Re: Alternative MATERIALIZED VIEW design and implementation with history table and other features

From: Nico Williams <nico(at)cryptonector(dot)com>
To: Jim Nasby <Jim(dot)Nasby(at)BlueTreble(dot)com>
Cc: pgsql-hackers(at)postgresql(dot)org, Kevin Grittner <kgrittn(at)gmail(dot)com>
Subject: Re: Alternative MATERIALIZED VIEW design and implementation with history table and other features
Date: 2016-11-28 16:44:48
Message-ID: 20161128164447.GA11117@localhost
Views: Raw Message | Whole Thread | Download mbox | Resend email
Thread:
Lists: pgsql-hackers

On Sat, Nov 26, 2016 at 04:13:19PM -0600, Jim Nasby wrote:
> On 11/22/16 9:11 PM, Nico Williams wrote:
> >But we needed a method for recording deltas from REFRESHes, and that's
> >not supported. So I coded up my own version of materialized views, in
> >PlPgSQL, that does provide a history feature.
>
> Getting history tracking included in core is going to take a LOT of effort;
> not from a code standpoint, but to get everyone to agree on the use cases,
> interface, etc. In short: I wouldn't go there.

Thanks for the reply.

Well, I want to go there :) And, frankly, I think the interface details
aren't that hard, though I could be wrong.

The bare minimum[0] columns for the history table are: a transaction ID,
a column of the view's record type[1] for "old"/deleted rows, and a
column of the view's record type for "new"/inserted rows.

If a row was deleted, then you get a row in the history table with that
row's record value as the "old" column's value, with the "new" column's
value being NULL. Similarly for insertions. For updates, if there's a
primary key[2] we could have a single history row with non-NULL values
for all three columns, else two history rows, one with the old row as
the "old" column's value and NULL for the "new" column, and another
history row with a NULL for the "old" column and the new row as the
value of the "new" column.

The trickiest thing here is the "transaction ID". In my use case I have
to deal with an ORM's notion of transaction ID, so no PG notion of TX ID
helps me :(

> What *would* be useful is work on generating delta information from a set of
> changes to a table: see below.

My implementation does that too (via triggers).

> >Besides a history feature, this includes the ability to record changes
> >made to a materialized view's materialization table, which means I can
> >have triggers that update the materialized view.
>
> Just looking at the commend block in the file, it's not clear what you mean
> by this. Does this mean if you ALTER the "materialization table" (which I
> assume is the materialized output?), does the view somehow get modified?
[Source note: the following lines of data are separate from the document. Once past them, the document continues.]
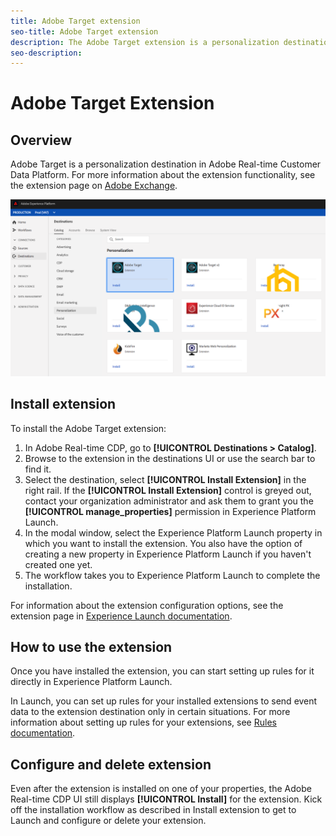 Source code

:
 ```yaml
---
title: Adobe Target extension
seo-title: Adobe Target extension
description: The Adobe Target extension is a personalization destination in Adobe Real-time Customer Data Platform. For more information about the extension functionality, see the extension page on Adobe Exchange.
seo-description: 
---
```


# Adobe Target Extension

## Overview

Adobe Target is a personalization destination in Adobe Real-time Customer Data Platform. For more information about the extension functionality, see the extension page on [Adobe Exchange](https://exchange.adobe.com/experiencecloud.details.100162.html).

![Adobe Target extension](/help/rtcdp/destinations/assets/adobe-target-extension.png)


## Install extension

To install the Adobe Target extension:

1. In Adobe Real-time CDP, go to **[!UICONTROL Destinations > Catalog]**.
2. Browse to the extension in the destinations UI or use the search bar to find it.
3. Select the destination, select **[!UICONTROL Install Extension]** in the right rail. If the **[!UICONTROL Install Extension]** control is greyed out, contact your organization administrator and ask them to grant you the **[!UICONTROL manage_properties]** permission in Experience Platform Launch.
4. In the modal window, select the Experience Platform Launch property in which you want to install the extension. You also have the option of creating a new property in Experience Platform Launch if you haven't created one yet.
5. The workflow takes you to Experience Platform Launch to complete the installation.

For information about the extension configuration options, see the extension page in [Experience Launch documentation](https://docs.adobe.com/content/help/en/launch/using/extensions-ref/adobe-extension/target-extension/overview.html).


## How to use the extension

Once you have installed the extension, you can start setting up rules for it directly in Experience Platform Launch.

In Launch, you can set up rules for your installed extensions to send event data to the extension destination only in certain situations. For more information about setting up rules for your extensions, see [Rules documentation](https://docs.adobe.com/help/en/launch/using/reference/manage-resources/rules.html).

## Configure and delete extension

Even after the extension is installed on one of your properties, the Adobe Real-time CDP UI still displays **[!UICONTROL Install]** for the extension. Kick off the installation workflow as described in Install extension to get to Launch and configure or delete your extension.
It means that if you INSERT/UPDATE/DELETE on a VIEW materialized with my
implementation, then those changes are recorded in the history table for
the view. However, it is important that such changes be consistent with
the VIEW, else the next refresh will undo them (naturally).
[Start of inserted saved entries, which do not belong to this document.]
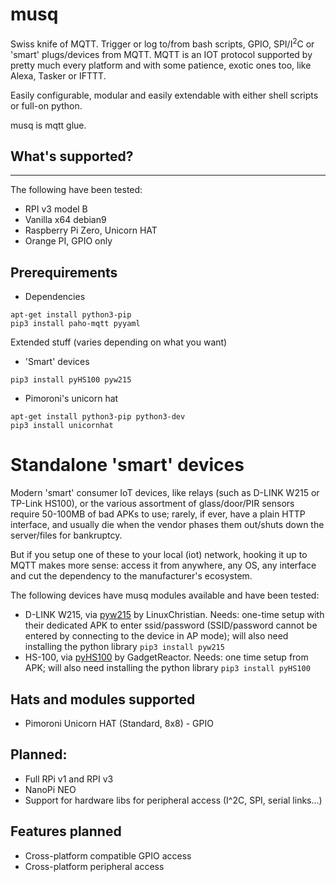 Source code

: # musq

Swiss knife of MQTT. Trigger or log to/from bash scripts, GPIO, SPI/I<sup>2</sup>C or 'smart' plugs/devices from MQTT. MQTT is an IOT protocol supported by pretty much every platform and with some patience, exotic ones too, like Alexa, Tasker or IFTTT.

Easily configurable, modular and easily extendable with either shell scripts or full-on python.

musq is mqtt glue.


## What's supported?
-----------------

The following have been tested:
* RPI v3 model B
* Vanilla x64 debian9
* Raspberry Pi Zero, Unicorn HAT
* Orange PI, GPIO only

## Prerequirements

* Dependencies

```
apt-get install python3-pip
pip3 install paho-mqtt pyyaml
```

Extended stuff (varies depending on what you want)

* 'Smart' devices
```
pip3 install pyHS100 pyw215 
```

* Pimoroni's unicorn hat

```
apt-get install python3-pip python3-dev
pip3 install unicornhat
```



# Standalone 'smart' devices

Modern 'smart' consumer IoT devices, like relays (such as D-LINK W215 or TP-Link HS100), or the various assortment of glass/door/PIR sensors require 50-100MB of bad APKs to use; rarely, if ever, have a plain HTTP interface, and usually die when the vendor phases them out/shuts down the server/files for bankruptcy. 

But if you setup one of these to your local (iot) network, hooking it up to MQTT makes more sense: access it from anywhere, any OS, any interface and cut the dependency to the manufacturer's ecosystem.

The following devices have musq modules available and have been tested:

* D-LINK W215, via [pyw215](https://github.com/LinuxChristian/pyW215) by LinuxChristian. Needs: one-time setup with their dedicated APK to enter ssid/password (SSID/password cannot be entered by connecting to the device in AP mode); will also need installing the python library `pip3 install pyw215`
* HS-100, via [pyHS100](https://github.com/GadgetReactor/pyHS100) by GadgetReactor. Needs: one time setup from APK; will also need installing the python library `pip3 install pyHS100`


Hats and modules supported
--------------------------

* Pimoroni Unicorn HAT (Standard, 8x8) - GPIO

Planned:
--------
* Full RPi v1 and RPI v3
* NanoPi NEO
* Support for hardware libs for peripheral access (I^2C, SPI, serial links...)

Features planned
----------------
* Cross-platform compatible GPIO access
* Cross-platform peripheral access

<!-- Pushed this file to trigger github's activity thingie 2 -->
> >Of particular interest may be the fact that the FULL OUTER JOIN that PG
> >does for REFRESH CONCURRENTLY, and which I copied here, doesn't deal
> >well with views that have NULLs in any columns used in the join. It
> >would be nice to have an equijoin that uses IS NOT DISTINCT FROM rather
> >than just =, and then refreshing could use such a join in order to deal
> >properly with NULLs.
>
> Well, you could potentially just cast the composite types to text and join
> on that, but...

Only if there's a non-ambiguous text representation of row values.
Also, this might make refreshes slow.

> Kevin Grittner (author of the original matviews patch) has mentioned
> detecting changes to underlying relations previously[1]. Getting even a
> simple form of that working is going to be critical for any kind of
> incremental matview updating. It sounds like you're doing something
> different from incremental update, but the core problem is still the same:
> how to efficiently identify changes to underlying matview data and apply
> those changes to the view.

Incremental update is *exactly* what I'm doing. It's also exactly what
REFRESH CONCURRENTLY does today, except that REFRESH CONCURRENTLY
doesn't save the history but my implementation does.
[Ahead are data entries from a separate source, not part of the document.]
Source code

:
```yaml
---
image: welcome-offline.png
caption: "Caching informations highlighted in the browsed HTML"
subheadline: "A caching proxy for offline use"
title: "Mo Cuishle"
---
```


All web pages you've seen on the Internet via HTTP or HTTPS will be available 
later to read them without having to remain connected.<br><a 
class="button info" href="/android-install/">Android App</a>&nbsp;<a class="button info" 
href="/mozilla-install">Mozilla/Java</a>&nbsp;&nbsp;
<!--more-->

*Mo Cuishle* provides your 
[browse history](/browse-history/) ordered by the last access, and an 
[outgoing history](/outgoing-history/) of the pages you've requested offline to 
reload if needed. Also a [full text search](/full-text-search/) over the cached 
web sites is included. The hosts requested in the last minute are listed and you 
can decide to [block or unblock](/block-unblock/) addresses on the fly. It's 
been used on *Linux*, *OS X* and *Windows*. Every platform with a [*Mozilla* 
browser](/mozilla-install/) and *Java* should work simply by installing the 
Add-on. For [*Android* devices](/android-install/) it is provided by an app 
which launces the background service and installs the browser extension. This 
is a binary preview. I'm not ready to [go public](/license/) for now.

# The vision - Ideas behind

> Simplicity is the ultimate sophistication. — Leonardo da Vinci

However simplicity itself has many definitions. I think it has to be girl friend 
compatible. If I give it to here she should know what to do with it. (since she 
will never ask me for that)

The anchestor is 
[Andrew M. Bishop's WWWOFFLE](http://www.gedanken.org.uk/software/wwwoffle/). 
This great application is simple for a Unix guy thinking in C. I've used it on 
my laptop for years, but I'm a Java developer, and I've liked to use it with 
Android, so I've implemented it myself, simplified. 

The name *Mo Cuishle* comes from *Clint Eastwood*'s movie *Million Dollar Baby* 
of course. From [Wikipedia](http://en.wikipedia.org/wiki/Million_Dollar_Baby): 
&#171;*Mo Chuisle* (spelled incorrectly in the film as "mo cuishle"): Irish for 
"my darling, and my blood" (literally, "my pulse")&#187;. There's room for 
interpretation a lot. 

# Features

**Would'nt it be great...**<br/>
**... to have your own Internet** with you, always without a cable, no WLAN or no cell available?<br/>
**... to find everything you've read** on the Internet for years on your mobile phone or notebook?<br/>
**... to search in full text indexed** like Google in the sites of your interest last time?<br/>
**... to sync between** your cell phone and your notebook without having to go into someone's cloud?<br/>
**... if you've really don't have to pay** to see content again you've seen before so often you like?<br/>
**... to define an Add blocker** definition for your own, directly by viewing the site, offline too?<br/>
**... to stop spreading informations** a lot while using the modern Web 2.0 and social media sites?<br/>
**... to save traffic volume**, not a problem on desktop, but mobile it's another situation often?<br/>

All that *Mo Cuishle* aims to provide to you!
> I suggest taking a look at what Kevin's written about that, as well as the

Sure.

> paper he mentioned. Some of this does assume that you have the equivalent to
> NEW and OLD, but IIRC those are not actually mandatory (ie: you could use
> the current matview contents as OLD and the dynamic view as NEW). Even a

My implementation is rather trivial. You might want to look at it. Its
guts are actually copied from what PG already does for REFRESH
CONCURRENTLY.

> pure SQL/plpgsql implementation of what's in the paper that Kevin mentioned
> would probably be valuable to ongoing work, as well as being applicable to
> what you've done.
>
> 1: https://www.postgresql.org/message-id/1371480075.55528.YahooMailNeo@web162901.mail.bf1.yahoo.com

Thanks for the link.

My implementation even supports auto-refresh of stale VIEWs and uses
NOTIFY/LISTEN channels as the FIFO. There is a PGSQL-coded conditional
refresh function (refresh_if_needed()) that a daemon calls periodically
and whenever it gets a NOTIFY on a channel that it LISTENs on; the
"sla", last refresh timestamp, and "refresh needed" indicators for each
materialized view, are recorded in a table.

That's what the pqasyncnotifier.c file is about: it makes it possible[3]
to shell-code a daemon that refreshes stale materialized views
automatically. The daemon for that is not included in our contribution,
but it is trivial, though ideally it should be coded in C in the
postgres server and run as a child process.

[0] In my implementation I also added a timestamp, but this -and related
information about transactions- should be normalized away.

[1] That's right, I use record types so as to make sure that all history
tables have the exact same number of columns.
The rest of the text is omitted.